Daniela Moroz es la rider más dominante de la historia del kitesurf racing femenino con foilboard. Nacida en Estados Unidos en 2000, se convirtió siendo adolescente en una fuerza imparable del circuito mundial de fórmula kite, acumulando títulos mundiales con una regularidad que recuerda a las grandes figuras dominantes de otros deportes náuticos.
Una infancia en el agua y el viento
Daniela Moroz creció en una familia apasionada por los deportes náuticos y el kitesurf. Su padre, el también kiter Elliot Moroz, la introdujo al deporte siendo muy pequeña, y desde el principio fue evidente que tenía un talento extraordinario para el control de la cometa y para la táctica de regata.
Creció practicando en las aguas de la bahía de San Francisco y en otros spots de la costa oeste de Estados Unidos, con condiciones de viento típicamente fuertes y consistentes que forjaron una rider técnicamente muy sólida. A diferencia de muchos riders de freestyle, su camino siempre fue el del racing: la táctica, la velocidad y la competición en regatas de boyas.
El dominio del circuito mundial
Moroz comenzó a aparecer en los resultados del circuito mundial de fórmula kite siendo todavía menor de edad, con actuaciones que sorprendieron a la comunidad del kitesurf racing. En 2018 y 2019, cuando aún era adolescente, comenzó a ganar eventos del circuito mundial y a escalar en los rankings de manera vertiginosa.
Sus victorias en el campeonato del mundo —múltiples en los años que antecedieron a los Juegos de París 2024— la confirmaron como la rider dominante de la fórmula kite femenina. La consistencia de sus resultados a lo largo de la temporada, sumada a su capacidad de ganar en condiciones muy diferentes (viento fuerte, viento flojo, aguas planas, aguas con olas), demostró que no era una especialista de un tipo concreto de condiciones sino una rider completa.
La técnica que la distingue
Lo que hace a Moroz especialmente efectiva en las regatas es la combinación de velocidad pura con inteligencia táctica. En las patas de reaching (navegación perpendicular al viento), su capacidad para mantener el foilboard elevado sobre el agua a la máxima velocidad sostenida es excepcional.
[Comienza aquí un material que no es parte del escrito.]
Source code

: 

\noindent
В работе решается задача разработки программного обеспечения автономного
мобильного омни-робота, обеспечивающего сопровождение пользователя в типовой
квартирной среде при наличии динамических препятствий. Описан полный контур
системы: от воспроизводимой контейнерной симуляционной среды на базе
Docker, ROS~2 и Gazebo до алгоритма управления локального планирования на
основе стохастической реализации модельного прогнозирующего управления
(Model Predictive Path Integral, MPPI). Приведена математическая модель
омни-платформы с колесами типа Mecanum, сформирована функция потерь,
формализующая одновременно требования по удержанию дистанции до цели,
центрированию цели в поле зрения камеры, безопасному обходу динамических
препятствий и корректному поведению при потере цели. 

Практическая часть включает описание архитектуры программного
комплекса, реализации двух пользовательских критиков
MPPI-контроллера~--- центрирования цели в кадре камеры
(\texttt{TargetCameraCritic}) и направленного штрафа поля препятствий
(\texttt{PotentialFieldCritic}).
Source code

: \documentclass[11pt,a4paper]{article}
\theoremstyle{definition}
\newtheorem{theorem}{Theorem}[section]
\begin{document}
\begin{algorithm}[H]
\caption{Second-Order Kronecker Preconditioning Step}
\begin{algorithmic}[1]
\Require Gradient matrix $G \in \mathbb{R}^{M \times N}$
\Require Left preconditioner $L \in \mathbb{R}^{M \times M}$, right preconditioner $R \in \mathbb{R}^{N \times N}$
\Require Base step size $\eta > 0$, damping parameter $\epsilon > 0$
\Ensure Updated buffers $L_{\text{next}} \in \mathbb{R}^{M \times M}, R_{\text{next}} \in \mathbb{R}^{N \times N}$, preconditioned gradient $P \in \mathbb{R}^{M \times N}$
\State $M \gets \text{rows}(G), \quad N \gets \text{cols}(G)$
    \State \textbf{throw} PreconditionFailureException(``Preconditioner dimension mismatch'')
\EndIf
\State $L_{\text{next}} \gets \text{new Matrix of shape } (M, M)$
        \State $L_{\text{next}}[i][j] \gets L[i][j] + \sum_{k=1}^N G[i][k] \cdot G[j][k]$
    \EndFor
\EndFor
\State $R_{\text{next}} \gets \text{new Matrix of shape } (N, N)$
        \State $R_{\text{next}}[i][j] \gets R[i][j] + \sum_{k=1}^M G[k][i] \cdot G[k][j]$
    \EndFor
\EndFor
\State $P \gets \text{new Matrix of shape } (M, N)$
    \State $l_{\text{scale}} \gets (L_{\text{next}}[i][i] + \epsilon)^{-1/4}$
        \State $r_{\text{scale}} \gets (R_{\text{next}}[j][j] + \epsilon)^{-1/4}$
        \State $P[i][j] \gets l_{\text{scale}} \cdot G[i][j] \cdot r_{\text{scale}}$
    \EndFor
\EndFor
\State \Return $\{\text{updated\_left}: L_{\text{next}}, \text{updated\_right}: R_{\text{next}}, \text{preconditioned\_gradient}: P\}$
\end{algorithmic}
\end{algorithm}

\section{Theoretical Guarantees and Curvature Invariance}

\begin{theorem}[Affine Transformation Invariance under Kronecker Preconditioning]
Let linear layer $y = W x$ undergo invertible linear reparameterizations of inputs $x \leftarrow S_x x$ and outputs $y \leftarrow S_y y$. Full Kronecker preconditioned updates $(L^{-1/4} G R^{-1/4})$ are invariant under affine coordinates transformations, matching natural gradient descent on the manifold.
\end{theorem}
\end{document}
Pero donde realmente se diferencia de sus rivales es en las maniobras cerca de las boyas: los giros, los cambios de bordo y la gestión de las situaciones de tráfico con otras riders. La capacidad de mantener la velocidad del foilboard en las maniobras —donde muchos riders pierden la elevación y tienen que reacelerarse— es el aspecto técnico más difícil del racing con foilboard y donde Moroz tiene ventaja más clara.
Los Juegos de París 2024: el escenario más grande
Los Juegos Olímpicos de París 2024 fueron el mayor escenario de la carrera de Moroz hasta ese momento. Como una de las grandes favoritas en la categoría femenina, su actuación en las aguas del Mediterráneo frente a Marsella fue seguida por la comunidad del kitesurf de todo el mundo.
El ambiente olímpico añadió una presión diferente a la competición habitual del circuito: más ojos, más medios, más expectativas. Cómo las mejores riders del mundo, incluida Moroz, respondieron a esa presión fue uno de los relatos más interesantes del debut olímpico del kitesurf.
El impacto en el kitesurf americano
Daniela Moroz no es solo una campeona: es también la figura que ha demostrado que Estados Unidos puede competir en el más alto nivel del kitesurf racing institucional, una modalidad históricamente dominada por Francia y otros países europeos. Su éxito ha generado mayor atención y financiación para el programa de kitesurf racing de US Sailing, y ha inspirado a una nueva generación de jóvenes americanos interesados en el racing de fórmula kite.